TASK PROMPT:
Establish how many lines in the records below include the word "Accelerometer"; respond with that number only.

----- DATA UNDER STUDY

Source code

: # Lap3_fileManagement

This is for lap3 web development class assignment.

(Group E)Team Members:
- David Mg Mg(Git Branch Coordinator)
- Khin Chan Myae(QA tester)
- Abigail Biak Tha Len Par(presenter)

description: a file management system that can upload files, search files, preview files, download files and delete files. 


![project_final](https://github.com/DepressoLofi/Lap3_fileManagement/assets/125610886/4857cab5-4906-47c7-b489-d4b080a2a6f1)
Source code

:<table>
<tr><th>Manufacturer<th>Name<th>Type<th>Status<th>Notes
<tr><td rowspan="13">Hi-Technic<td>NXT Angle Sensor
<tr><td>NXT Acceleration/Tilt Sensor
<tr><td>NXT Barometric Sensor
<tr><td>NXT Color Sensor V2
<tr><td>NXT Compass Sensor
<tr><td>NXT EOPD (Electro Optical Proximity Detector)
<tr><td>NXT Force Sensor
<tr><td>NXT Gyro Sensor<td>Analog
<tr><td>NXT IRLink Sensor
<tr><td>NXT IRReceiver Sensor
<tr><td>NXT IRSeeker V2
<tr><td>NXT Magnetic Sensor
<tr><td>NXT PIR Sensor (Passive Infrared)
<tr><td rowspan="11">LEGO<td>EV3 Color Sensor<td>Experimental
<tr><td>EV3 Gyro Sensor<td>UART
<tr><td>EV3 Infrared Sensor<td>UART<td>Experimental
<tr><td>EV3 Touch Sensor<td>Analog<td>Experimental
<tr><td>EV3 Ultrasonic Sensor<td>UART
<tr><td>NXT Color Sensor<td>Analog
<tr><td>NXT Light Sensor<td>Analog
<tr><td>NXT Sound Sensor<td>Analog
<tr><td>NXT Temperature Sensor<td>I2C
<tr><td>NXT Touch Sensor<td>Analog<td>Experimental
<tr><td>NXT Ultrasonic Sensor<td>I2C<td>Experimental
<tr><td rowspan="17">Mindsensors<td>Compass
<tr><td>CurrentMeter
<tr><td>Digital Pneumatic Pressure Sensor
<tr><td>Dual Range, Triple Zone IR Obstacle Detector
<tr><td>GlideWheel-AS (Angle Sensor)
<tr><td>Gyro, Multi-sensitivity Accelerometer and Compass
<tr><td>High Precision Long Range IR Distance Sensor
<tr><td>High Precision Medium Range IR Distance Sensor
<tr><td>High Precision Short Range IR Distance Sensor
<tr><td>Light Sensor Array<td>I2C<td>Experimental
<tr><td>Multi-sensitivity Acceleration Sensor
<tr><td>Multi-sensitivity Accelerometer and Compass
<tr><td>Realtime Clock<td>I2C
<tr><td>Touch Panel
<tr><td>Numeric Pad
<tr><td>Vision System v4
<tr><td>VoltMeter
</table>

----------

EXERCISE OUTPUT:
2